«La procedura di gara è stata un pasticcio», dice Luigi Di Maio alla Camera, in un’aula praticamente vuota, riassumendo la lettera con la quale Anac ha risposto ai suoi quesiti sulle presunte anomalie nella procedura per la cessione dell’Ilva di Taranto. Una lettera che il presidente Raffaele Cantone scrive «sulla base degli elementi comunicati» da Di Maio e senza la possibilità, dunque, di «specifici accertamenti». Il titolare del Mise è certo: l’Anac ha confermato le criticità segnalate. Mentre il suo predecessore, Carlo Calenda, lo accusa di mentire. «Che l’Autorità anticorruzione abbia bloccato la procedura di gara per la cessione di Ilva è una beata menzogna - afferma -. Anac dice che la gara è valida. Può essere annullata sul principio di interesse generale ( può sempre essere annullata sulla base di questo principio). Se volete farlo accomodatevi» . I punti sono tre: la modifica, in corso di gara, del termine per il completamento del Piano ambientale, la facoltà di rideterminare le scadenze intermedie e il rilancio delle offerte. I termini per l’attuazione del Piano, al momento del bando, erano fissati al 31 dicembre 2016, dando quindi alle imprese 12 mesi di tempo. «Un’impresa titanica», commenta Di Maio. Ma a bando scaduto, quel limite è stato spostato al 2023, un tempo di sei anni che avrebbe consentito a molte più imprese di partecipare, «con offerte molto più pertinenti e di livello più alto», dice il vicepremier, che parla di lesione del «principio di concorrenza». Cantone spiega che l’invito a manifestare interesse chiariva la possibilità di modifiche. Non era, quinti, totalmente un mistero. Ma, conferma il presidente Anac, la scelta «ha senza dubbio modificato in modo rilevante il quadro economico e fattuale tenuto in considerazione» da chi ha partecipato alla prima fase. Si sarebbe potuto pensare ad una riapertura dei termini per consentire nuove proposte. Ma, chiarisce, la procedura rimane comunque «ispirata alla libertà delle forme tipiche della trattativa privata».
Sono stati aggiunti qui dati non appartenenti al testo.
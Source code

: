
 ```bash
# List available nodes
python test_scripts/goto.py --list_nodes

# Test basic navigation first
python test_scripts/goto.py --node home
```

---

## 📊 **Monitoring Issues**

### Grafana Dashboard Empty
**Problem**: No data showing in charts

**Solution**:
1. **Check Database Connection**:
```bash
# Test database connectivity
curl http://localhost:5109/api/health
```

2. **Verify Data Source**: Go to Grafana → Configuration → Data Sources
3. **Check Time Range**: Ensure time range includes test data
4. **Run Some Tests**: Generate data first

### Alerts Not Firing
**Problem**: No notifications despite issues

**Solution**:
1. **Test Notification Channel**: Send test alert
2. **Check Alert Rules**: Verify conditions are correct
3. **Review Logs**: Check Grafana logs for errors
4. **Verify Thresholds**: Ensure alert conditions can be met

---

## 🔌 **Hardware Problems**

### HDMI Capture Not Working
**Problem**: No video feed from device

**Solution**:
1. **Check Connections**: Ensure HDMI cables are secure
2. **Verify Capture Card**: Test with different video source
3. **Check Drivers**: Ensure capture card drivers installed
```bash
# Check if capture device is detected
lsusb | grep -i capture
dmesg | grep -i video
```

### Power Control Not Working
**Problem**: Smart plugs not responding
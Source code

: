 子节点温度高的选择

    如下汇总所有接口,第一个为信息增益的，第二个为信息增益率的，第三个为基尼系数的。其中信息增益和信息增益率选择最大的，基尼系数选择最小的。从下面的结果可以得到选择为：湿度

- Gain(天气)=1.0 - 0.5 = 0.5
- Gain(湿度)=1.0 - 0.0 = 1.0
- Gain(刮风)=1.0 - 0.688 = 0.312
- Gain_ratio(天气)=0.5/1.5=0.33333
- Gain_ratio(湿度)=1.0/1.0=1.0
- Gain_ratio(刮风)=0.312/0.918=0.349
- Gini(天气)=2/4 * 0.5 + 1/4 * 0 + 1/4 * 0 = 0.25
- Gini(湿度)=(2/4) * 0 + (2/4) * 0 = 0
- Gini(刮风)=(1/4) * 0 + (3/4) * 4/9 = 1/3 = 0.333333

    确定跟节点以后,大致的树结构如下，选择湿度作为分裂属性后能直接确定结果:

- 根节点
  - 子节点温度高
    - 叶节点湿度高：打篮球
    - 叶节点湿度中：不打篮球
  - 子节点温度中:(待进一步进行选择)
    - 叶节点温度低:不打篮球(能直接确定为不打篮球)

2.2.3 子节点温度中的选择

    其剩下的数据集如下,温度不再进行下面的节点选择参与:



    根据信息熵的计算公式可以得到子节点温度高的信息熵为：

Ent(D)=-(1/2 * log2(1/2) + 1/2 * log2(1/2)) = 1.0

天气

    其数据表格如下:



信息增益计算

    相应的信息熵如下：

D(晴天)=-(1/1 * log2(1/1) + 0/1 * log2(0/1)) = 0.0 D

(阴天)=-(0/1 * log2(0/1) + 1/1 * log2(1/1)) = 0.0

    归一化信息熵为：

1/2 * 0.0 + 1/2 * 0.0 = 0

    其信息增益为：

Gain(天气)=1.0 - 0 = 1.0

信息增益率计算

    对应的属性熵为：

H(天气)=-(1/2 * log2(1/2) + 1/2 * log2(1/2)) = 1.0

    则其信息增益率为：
Sul secondo punto, la norma indica come vincolante il parere del ministero dell’Ambiente, intervenuto il 9 gennaio 2017 ma non prodotto in atti. Un obbligo rimasto anche con le modifiche al decreto Milleproroghe - che hanno legittimato la rimodulazione delle offerte -, pena l’esclusione. Ma resta comunque nella competenza dell’amministrazione la valutazione. L’ultimo punto, infine, riguarda la regolamentazione delle possibili fasi di rilancio, aspetto «non adeguatamente disciplinato», scrive Cantone, che parla di una «regolamentazione non chiara». E questo è un pasticcio, commenta Di Maio, che avrebbe preferito l’offerta della Acciaitalia ( 1 miliardo e 350 milioni di euro) rispetto a quella di Mittal ( 1 miliardo e 800 milioni), in quanto «migliore in termini ambientali e occupazionali». E sebbene Acciaitalia abbia rilanciato a 1 miliardo 850 milioni, la cosa non è stata considerata, dice il ministro, «un comportamento inspiegabile». Calenda replica: «la cordata Acciaitalia è stata montata dal nostro Governo via Cassa depositi e prestiti. Tutti avremmo voluto che vincesse ma non al prezzo di truccare la gara». Di Maio, però, tira dritto, annunciando un’indagine interna al ministero, la richiesta di chiarimenti ai commissari dell’Ilva e di un parere all’avvocatura di Stato.

L’annullamento, stando a Cantone, è possibile nel caso in cui esista «l’interesse pubblico specifico» a farlo, diverso «dal mero ripristino della legalità». Che deve essere il ministero a valutare e non certo l’Anac. Ma Di Maio, deciso a tutelare «la legalità», avvisa che il responsabile politico «ne dovrà rispondere». Cioè Calenda, che lo accusa: «minacciare indagini interne al Mise è vergognoso. La responsabilità sulla gara è mia. A differenza tua non ho bisogno di inventarmi manine. E assumiti la responsabilità di annullare la gara se la ritieni viziata». A dare man forte al ministro ci sono anche il governatore pugliese Michele Emiliano e la Fiom- Cgil, che ha «sempre sostenuto la mancanza di trasparenza» nell’operazione, afferma la segretaria generale Francesca Re David.